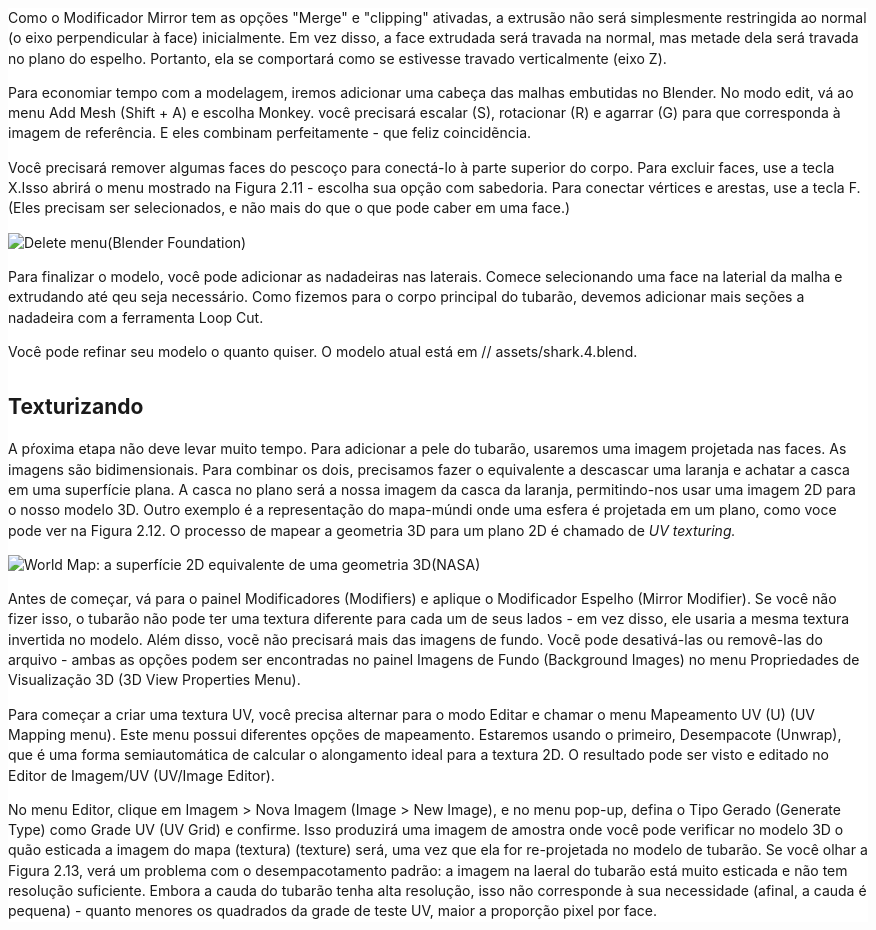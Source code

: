 Como o Modificador Mirror tem as opções "Merge" e "clipping" ativadas, a extrusão não será simplesmente restringida ao normal (o eixo perpendicular à face) inicialmente. Em vez disso, a face extrudada será travada na normal, mas metade dela será travada no plano do espelho. Portanto, ela se comportará como se estivesse travado verticalmente (eixo Z).

Para economiar tempo com a modelagem, iremos adicionar uma cabeça das malhas embutidas no Blender. No modo edit, vá ao menu Add Mesh (Shift + A) e escolha Monkey. você precisará escalar (S), rotacionar (R) e agarrar (G) para que corresponda à imagem de referência. E eles combinam perfeitamente - que feliz coincidẽncia.

Você precisará remover algumas faces do pescoço para conectá-lo à parte superior do corpo. Para excluir faces, use a tecla X.Isso abrirá o menu mostrado na Figura 2.11 - escolha sua opção com sabedoria. Para conectar vértices e arestas, use a tecla F. (Eles precisam ser selecionados, e não mais do que o que pode caber em uma face.)

![Delete menu(Blender Foundation)](../figures/Chapter2/Fig02-11.png "Delete menu")

Para finalizar o modelo, você pode adicionar as nadadeiras nas laterais. Comece selecionando uma face na laterial da malha e extrudando até qeu seja necessário. Como fizemos para o corpo principal do tubarão, devemos adicionar mais seções a nadadeira com a ferramenta Loop Cut.

Você pode refinar seu modelo o quanto quiser. O modelo atual está em // assets/shark.4.blend.

## Texturizando <a id="Texturing"></a>

A pŕoxima etapa não deve levar muito tempo. Para adicionar a pele do tubarão, usaremos uma imagem projetada nas faces. As imagens são bidimensionais. Para combinar os dois, precisamos fazer o equivalente a descascar uma laranja e achatar a casca em uma superfície plana. A casca no plano será a nossa imagem da casca da laranja, permitindo-nos usar uma imagem 2D para o nosso modelo 3D. Outro exemplo é a representação do mapa-múndi onde uma esfera é projetada em um plano, como voce pode ver na Figura 2.12. O processo de mapear a geometria 3D para um plano 2D é chamado de _UV texturing._

![World Map: a superfície 2D equivalente de uma geometria 3D(NASA)](../figures/Chapter2/Fig02-12.png "World Map: 2D surface equivalent of a 3D geometry")

Antes de começar, vá para o painel Modificadores (Modifiers) e aplique o Modificador Espelho (Mirror Modifier). Se você não fizer isso, o tubarão não pode ter uma textura diferente para cada um de seus lados - em vez disso, ele usaria a mesma textura invertida no modelo. Além disso, vocẽ não precisará mais das imagens de fundo. Vocẽ pode desativá-las ou removê-las do arquivo - ambas as opções podem ser encontradas no painel Imagens de Fundo (Background Images) no menu Propriedades de Visualização 3D (3D View Properties Menu).

Para começar a criar uma textura UV, você precisa alternar para o modo Editar e chamar o menu Mapeamento UV (U) (UV Mapping menu). Este menu possui diferentes opções de mapeamento. Estaremos usando o primeiro, Desempacote (Unwrap), que é uma forma semiautomática de calcular o alongamento ideal para a textura 2D. O resultado pode ser visto e editado no Editor de Imagem/UV (UV/Image Editor).

No menu Editor, clique em Imagem > Nova Imagem (Image > New Image), e no menu pop-up, defina o Tipo Gerado (Generate Type) como Grade UV (UV Grid) e confirme. Isso produzirá uma imagem de amostra onde você pode verificar no modelo 3D o quão esticada a imagem do mapa (textura) (texture) será, uma vez que ela for re-projetada no modelo de tubarão. Se você olhar a Figura 2.13, verá um problema com o desempacotamento padrão: a imagem na laeral do tubarão está muito esticada e não tem resolução suficiente. Embora a cauda do tubarão tenha alta resolução, isso não corresponde à sua necessidade (afinal, a cauda é pequena) - quanto menores os quadrados da grade de teste UV, maior a proporção pixel por face.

■ ■ ■ ■ ■ ■ ■

TASK TO CARRY OUT
Exactly reproduce the run of lines from the start of the listing through the line with "## Texturizando <a", inclusive; pictures are not copied.

RESULT FOR THIS TASK
Source code

: Como o Modificador Mirror tem as opções "Merge" e "clipping" ativadas, a extrusão não será simplesmente restringida ao normal (o eixo perpendicular à face) inicialmente. Em vez disso, a face extrudada será travada na normal, mas metade dela será travada no plano do espelho. Portanto, ela se comportará como se estivesse travado verticalmente (eixo Z).

Para economiar tempo com a modelagem, iremos adicionar uma cabeça das malhas embutidas no Blender. No modo edit, vá ao menu Add Mesh (Shift + A) e escolha Monkey. você precisará escalar (S), rotacionar (R) e agarrar (G) para que corresponda à imagem de referência. E eles combinam perfeitamente - que feliz coincidẽncia.

Você precisará remover algumas faces do pescoço para conectá-lo à parte superior do corpo. Para excluir faces, use a tecla X.Isso abrirá o menu mostrado na Figura 2.11 - escolha sua opção com sabedoria. Para conectar vértices e arestas, use a tecla F. (Eles precisam ser selecionados, e não mais do que o que pode caber em uma face.)

![Delete menu(Blender Foundation)](../figures/Chapter2/Fig02-11.png "Delete menu")

Para finalizar o modelo, você pode adicionar as nadadeiras nas laterais. Comece selecionando uma face na laterial da malha e extrudando até qeu seja necessário. Como fizemos para o corpo principal do tubarão, devemos adicionar mais seções a nadadeira com a ferramenta Loop Cut.

Você pode refinar seu modelo o quanto quiser. O modelo atual está em // assets/shark.4.blend.

## Texturizando <a id="Texturing"></a>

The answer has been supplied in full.